The ACCC said WCB’s contracts with farmers contained terms that allowed it to unilaterally vary the milk price and other milk supply terms, with the farmer unable to terminate the milk supply agreement early without incurring a financial penalty.
WCB, which is owned by Canadian company Saputo Inc., has contracts that also placed restrictions on farmers selling their farm and required farmers to indemnify WCB for loss that could be avoided or mitigated by WCB, the ACCC said.

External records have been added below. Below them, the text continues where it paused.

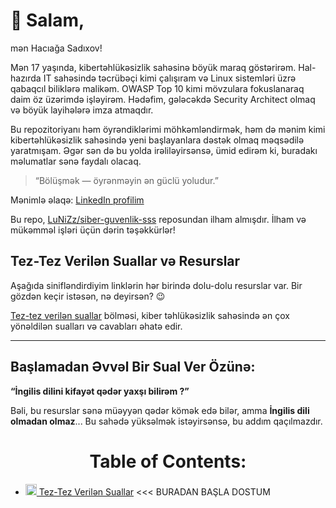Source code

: # 👋 Salam, 
mən Hacıağa Sadıxov!

Mən 17 yaşında, kibertəhlükəsizlik sahəsinə böyük maraq göstərirəm. Hal-hazırda IT sahəsində təcrübəçi kimi çalışıram və Linux sistemləri üzrə qabaqcıl biliklərə malikəm. OWASP Top 10 kimi mövzulara fokuslanaraq daim öz üzərimdə işləyirəm. Hədəfim, gələcəkdə Security Architect olmaq və  böyük layihələrə imza atmaqdır.

Bu repozitoriyanı həm öyrəndiklərimi möhkəmləndirmək, həm də mənim kimi kibertəhlükəsizlik sahəsində yeni başlayanlara dəstək olmaq məqsədilə yaratmışam. Əgər sən də bu yolda irəliləyirsənsə, ümid edirəm ki, buradakı məlumatlar sənə faydalı olacaq.

> “Bölüşmək — öyrənməyin ən güclü yoludur.”

Mənimlə əlaqə: [LinkedIn profilim](https://www.linkedin.com/in/hajiaga-sadikhov/)

Bu repo, [LuNiZz/siber-guvenlik-sss](https://github.com/LuNiZz/siber-guvenlik-sss) reposundan ilham almışdır. İlham və mükəmməl işləri üçün dərin təşəkkürlər!

##  Tez-Tez Verilən Suallar və Resurslar

Aşağıda sinifləndirdiyim linklərin hər birində dolu-dolu resurslar var. Bir gözdən keçir istəsən, nə deyirsən? 😉

[Tez-tez verilən suallar](/documents/Tez-TezVerilənSuallar.md#top) bölməsi, kiber təhlükəsizlik sahəsində ən çox yönəldilən sualları və cavabları əhatə edir.

---

##  Başlamadan Əvvəl Bir Sual Ver Özünə:

**“İngilis dilini kifayət qədər yaxşı bilirəm ?”**

Bəli, bu resurslar sənə müəyyən qədər kömək edə bilər, amma **İngilis dili olmadan olmaz**... Bu sahədə yüksəlmək istəyirsənsə, bu addım qaçılmazdır.

<a name="index"></a>
<h1 align="center">Table of Contents:</h1>

* [<img width="18" src="https://i.ibb.co/vwSm056/soru-cevap.png" alt="Sual-Cavab" border="0"> Tez-Tez Verilən Suallar](/documents/Tez-TezVerilənSuallar.md#top) <<< BURADAN BAŞLA DOSTUM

WCB acted promptly and agreed to take steps to address the ACCC concerns. WCB agreed it would not impose a penalty on any farmer who terminates their milk supply agreement before the expiration date, it would not unreasonably withhold consent from a farmer wishing to sell their farm, and it would narrow the scope of the indemnity required from farmers.
Finding a solution
WCB has written to farmers who operate under these milk supply agreements to advise them of the changes to the agreement. WCB will also make the relevant changes to its milk supply handbook for the 2018/2019 season.
“Unfair contract terms in milk supply agreements have the potential to harm dairy farmers and their businesses,” ACCC deputy chair Mick Keogh said.
“WCB has worked with the ACCC to find a solution that balances the farmers’ rights under the milk supply agreements and addresses the ACCC’s concerns about potentially unfair contract terms.”
The ACCC recently conducted an inquiry into the competitiveness, trading practices, and transparency of the Australian dairy industry. The ACCC submitted its final report to the Treasurer in April 2018, which included a key recommendation that a mandatory code of conduct be implemented to improve contracting practices between dairy processors and farmers.